The older and less well known sibling of The Eden Project, it is one of our favourite days out with the children when we are on holiday in Cornwall. It ticks every single box; farm animals; jungle trails; lost valleys; woodland walks with wild playgrounds; wildflower meadows; local produce; walled gardens; delicious cafe; gorgeous gift shop and nursery. There is something for everyone and we discover something new every time we go there. This Easter we found the old beehives and crossed the Burmese Rope Bridge for the first time.
There are pools and waterfalls fizzing with aquatic weed and invertebrates, where crocodiles could linger; luscious giant rhubarb leaves (giant gunnera) to shelter under should it rain; complex monkey puzzle trees and banana plantations; bamboo stalks thick as my little girl’s arm and taller ‘than a giant’; the unfurling prehistoric fern leaves; woodland trails, which are a cacophony of colour in spring with daffodils and bluebells take you past sculptures such as the mud maid and giant’s head which both merge and emerge from the landscape; views over the verdant meadows down the softly sloping fields to Mevagissey; ancient rhododendron visceral and ethereal, whose boughs sprawl languidly in all directions, originally brought back from Sikkim in India; the high walled gardens, row upon row of heritage vegetables and flowers with the old glass houses and hot houses, the potting shed and melon yard. They have a huge task force keeping the weeds at bay and it is maintained as it would have been back in the early 1900s, with a focus on wildlife and traditional crafts and original gardenesque style.
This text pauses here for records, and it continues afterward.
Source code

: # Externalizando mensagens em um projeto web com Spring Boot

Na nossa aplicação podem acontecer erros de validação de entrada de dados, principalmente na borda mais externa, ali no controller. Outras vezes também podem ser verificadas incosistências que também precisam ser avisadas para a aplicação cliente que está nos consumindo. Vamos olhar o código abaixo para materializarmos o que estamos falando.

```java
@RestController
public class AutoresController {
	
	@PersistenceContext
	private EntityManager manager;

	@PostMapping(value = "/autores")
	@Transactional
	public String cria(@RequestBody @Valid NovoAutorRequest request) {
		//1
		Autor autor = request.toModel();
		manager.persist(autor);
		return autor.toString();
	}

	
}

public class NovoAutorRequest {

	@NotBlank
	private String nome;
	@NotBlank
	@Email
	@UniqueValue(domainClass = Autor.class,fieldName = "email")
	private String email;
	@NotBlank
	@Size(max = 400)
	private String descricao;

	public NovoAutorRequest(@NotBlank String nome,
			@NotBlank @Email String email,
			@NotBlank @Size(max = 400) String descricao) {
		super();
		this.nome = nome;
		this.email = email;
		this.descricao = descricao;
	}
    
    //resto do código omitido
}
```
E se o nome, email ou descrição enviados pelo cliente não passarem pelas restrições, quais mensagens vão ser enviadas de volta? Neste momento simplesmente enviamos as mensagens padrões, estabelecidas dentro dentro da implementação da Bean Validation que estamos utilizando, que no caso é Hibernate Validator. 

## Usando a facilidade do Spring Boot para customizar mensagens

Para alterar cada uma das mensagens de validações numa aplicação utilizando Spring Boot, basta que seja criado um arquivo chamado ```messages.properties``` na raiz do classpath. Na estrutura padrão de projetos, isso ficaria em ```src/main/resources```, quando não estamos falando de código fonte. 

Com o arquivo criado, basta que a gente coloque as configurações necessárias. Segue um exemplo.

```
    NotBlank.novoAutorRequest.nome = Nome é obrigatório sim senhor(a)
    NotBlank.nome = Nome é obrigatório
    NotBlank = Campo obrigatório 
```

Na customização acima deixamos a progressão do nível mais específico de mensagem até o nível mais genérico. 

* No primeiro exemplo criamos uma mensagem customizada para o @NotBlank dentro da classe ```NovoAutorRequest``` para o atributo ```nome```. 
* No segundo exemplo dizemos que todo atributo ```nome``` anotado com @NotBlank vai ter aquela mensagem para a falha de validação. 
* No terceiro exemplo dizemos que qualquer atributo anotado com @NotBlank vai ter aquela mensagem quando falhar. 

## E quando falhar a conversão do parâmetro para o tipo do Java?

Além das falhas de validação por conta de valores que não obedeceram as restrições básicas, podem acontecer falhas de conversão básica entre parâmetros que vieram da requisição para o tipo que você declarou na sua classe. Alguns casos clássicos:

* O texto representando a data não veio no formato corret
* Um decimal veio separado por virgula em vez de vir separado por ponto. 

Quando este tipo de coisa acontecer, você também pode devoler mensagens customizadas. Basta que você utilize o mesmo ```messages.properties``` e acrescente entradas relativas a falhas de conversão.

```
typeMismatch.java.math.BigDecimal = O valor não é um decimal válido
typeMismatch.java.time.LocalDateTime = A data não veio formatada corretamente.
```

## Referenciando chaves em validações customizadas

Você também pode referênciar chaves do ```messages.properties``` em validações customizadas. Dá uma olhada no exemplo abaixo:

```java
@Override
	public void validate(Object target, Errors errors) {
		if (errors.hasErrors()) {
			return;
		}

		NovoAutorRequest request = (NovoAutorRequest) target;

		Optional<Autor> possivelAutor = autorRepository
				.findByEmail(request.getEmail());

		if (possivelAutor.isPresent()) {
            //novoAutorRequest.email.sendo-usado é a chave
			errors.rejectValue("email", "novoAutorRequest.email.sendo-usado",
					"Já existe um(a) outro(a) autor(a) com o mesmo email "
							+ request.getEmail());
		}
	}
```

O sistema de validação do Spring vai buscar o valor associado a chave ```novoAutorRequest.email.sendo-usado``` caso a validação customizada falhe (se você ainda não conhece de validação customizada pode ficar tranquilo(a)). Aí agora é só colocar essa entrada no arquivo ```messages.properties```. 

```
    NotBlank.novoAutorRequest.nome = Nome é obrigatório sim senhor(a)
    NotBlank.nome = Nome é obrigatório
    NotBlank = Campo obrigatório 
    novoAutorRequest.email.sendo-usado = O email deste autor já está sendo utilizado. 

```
But best of all during the holidays they hold brilliant themed events for children. In the May half term they usually hold a ‘wild week’ where the children get to follow ribbon trails, learn to light fires, toast marshmallows, face paint, and complete the assault course. Over Easter this year, their theme was ‘The Scarecrow’s Wedding’ – following a treasure trail with activities and free chocolate at the end. It’s good old fashioned out door fun, memories are made and the children run amok until we have to carry them home tired and smelling of fresh air and woodsmoke. They also have a full range of adult events, from feast nights to theatre productions, tours and talks; one day I will get to one of them.
I know, I am risk of turning into my mother by recommending a garden for a days excursion and I have hardly done it justice here, but trust me. It’s more than just a garden; its a whole world, and by getting a little lost in it, you might just end up found.